On March 21, OCR announced that it has officially launched its long-anticipated 2016 Phase 2 HIPAA Audit Program (rumors and unofficial reports of progress on this program have been circulating in recent months). This announcement follows a series of actions demonstrating OCR’s escalated focus on HIPAA enforcement in the wake of two recent OIG reports criticizing OCR’s enforcement efforts.
Phase 2 Audit Program
Phase 2 will begin with data gathering exercises, followed by targeted “desk audits” ( i.e. , reviews of organizations’ privacy and security compliance policies and procedures) in 2016 and more comprehensive on-site audits starting in 2017. First, OCR will gather data about the size, type, and operations of potential auditees through the use of a pre-audit questionnaire. OCR plans to use the data to create potential audit subject pools (particularly for its plan to audit business associates).
Once the data collection phase is complete, OCR will implement desk audits.
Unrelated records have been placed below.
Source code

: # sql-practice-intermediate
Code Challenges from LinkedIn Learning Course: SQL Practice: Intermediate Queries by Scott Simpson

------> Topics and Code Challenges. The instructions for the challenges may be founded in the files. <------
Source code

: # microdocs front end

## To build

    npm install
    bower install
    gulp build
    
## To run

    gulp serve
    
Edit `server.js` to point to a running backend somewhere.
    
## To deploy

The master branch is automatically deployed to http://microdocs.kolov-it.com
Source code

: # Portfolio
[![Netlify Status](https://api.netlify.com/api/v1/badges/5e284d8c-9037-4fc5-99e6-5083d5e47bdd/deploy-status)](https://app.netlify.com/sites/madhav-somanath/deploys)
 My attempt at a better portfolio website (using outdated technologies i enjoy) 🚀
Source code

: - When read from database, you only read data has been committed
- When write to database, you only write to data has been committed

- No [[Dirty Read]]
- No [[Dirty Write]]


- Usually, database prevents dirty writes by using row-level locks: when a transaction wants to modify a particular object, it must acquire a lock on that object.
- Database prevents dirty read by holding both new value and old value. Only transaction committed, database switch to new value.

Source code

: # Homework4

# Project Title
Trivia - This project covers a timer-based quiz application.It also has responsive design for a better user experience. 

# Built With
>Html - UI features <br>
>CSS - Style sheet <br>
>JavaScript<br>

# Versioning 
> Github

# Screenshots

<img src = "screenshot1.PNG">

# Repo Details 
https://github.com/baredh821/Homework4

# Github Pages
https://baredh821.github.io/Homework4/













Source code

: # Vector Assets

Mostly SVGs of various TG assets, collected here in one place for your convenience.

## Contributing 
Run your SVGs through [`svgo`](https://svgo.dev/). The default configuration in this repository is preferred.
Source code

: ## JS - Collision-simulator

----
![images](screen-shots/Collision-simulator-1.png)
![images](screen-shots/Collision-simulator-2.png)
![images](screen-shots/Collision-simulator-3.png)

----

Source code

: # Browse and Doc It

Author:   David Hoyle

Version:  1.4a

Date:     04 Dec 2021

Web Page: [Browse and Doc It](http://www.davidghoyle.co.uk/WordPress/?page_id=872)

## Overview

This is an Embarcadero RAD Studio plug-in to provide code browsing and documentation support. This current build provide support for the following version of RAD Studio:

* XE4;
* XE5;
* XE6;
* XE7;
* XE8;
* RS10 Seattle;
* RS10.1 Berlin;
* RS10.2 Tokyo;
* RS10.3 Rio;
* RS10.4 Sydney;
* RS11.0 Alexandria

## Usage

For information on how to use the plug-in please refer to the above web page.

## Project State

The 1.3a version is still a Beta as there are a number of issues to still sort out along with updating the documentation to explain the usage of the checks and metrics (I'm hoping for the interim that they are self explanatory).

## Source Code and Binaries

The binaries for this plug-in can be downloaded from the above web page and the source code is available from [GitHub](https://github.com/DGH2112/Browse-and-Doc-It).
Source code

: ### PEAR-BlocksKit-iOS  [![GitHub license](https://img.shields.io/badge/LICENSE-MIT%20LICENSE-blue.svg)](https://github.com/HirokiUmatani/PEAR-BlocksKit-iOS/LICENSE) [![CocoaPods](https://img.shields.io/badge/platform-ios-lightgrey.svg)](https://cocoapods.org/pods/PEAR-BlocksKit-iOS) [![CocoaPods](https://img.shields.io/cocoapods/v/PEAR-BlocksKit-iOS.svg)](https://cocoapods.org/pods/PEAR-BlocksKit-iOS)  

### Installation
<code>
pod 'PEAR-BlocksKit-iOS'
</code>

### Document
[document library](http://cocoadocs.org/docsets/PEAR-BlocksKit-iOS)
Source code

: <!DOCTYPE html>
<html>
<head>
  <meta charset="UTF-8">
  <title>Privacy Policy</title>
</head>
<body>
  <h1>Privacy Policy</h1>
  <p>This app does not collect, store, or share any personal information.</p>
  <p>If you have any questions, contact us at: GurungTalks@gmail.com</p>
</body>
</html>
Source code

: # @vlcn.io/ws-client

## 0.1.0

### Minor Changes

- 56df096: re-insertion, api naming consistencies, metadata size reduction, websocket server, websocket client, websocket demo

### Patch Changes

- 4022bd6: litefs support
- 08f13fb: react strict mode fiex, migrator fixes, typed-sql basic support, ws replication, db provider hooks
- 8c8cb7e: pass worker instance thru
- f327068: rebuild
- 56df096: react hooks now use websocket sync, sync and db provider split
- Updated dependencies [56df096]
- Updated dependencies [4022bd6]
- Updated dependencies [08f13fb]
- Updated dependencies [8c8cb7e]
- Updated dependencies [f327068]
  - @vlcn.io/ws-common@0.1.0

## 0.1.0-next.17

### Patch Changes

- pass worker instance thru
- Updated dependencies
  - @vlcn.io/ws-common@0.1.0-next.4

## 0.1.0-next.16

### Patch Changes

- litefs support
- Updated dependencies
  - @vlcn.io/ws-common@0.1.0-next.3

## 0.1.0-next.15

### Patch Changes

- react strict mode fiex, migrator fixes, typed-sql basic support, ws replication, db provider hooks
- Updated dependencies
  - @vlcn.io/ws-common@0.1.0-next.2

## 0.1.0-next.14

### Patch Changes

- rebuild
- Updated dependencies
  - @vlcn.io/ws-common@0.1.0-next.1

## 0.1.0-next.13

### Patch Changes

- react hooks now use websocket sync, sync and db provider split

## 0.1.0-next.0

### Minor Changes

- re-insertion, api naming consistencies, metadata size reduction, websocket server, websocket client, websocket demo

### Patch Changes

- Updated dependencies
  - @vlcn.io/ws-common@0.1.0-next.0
These audits will be targeted, focusing on particular Privacy, Security, or Breach Notification Rules. The 2016 desk audits will include covered entities and business associates.
Finally, according to the OCR’s Q&A on the new audit program, on-site audits will be more comprehensive and are scheduled to begin in 2017, after the desk audits are completed (desk auditees may or may not become on-site auditees). Audit results will not be publicized by OCR, but any resulting compliance investigation could become public. Notifications regarding audits are to be distributed by email – so check your inbox!
Recent OCR Enforcement Action
OCR’s Phase 2 announcement comes in the wake of substantial resolution agreements related to OCR’s compliance investigations. First, on March 16, 2016, OCR announced a $1.5 million resolution agreement with North Memorial Health Care of Minnesota for failing to execute business associate agreements, among other alleged HIPAA violations. Then, just one day later, OCR announced that it reached a $3.9 million settlement with the Feinstein Institute for Medical Research (“Feinstein”), a New York not-for-profit biomedical research institute, over alleged HIPAA violations. The resolution agreement reached with Feinstein is particularly illustrative of the fact that OCR has ratcheted up its enforcement efforts.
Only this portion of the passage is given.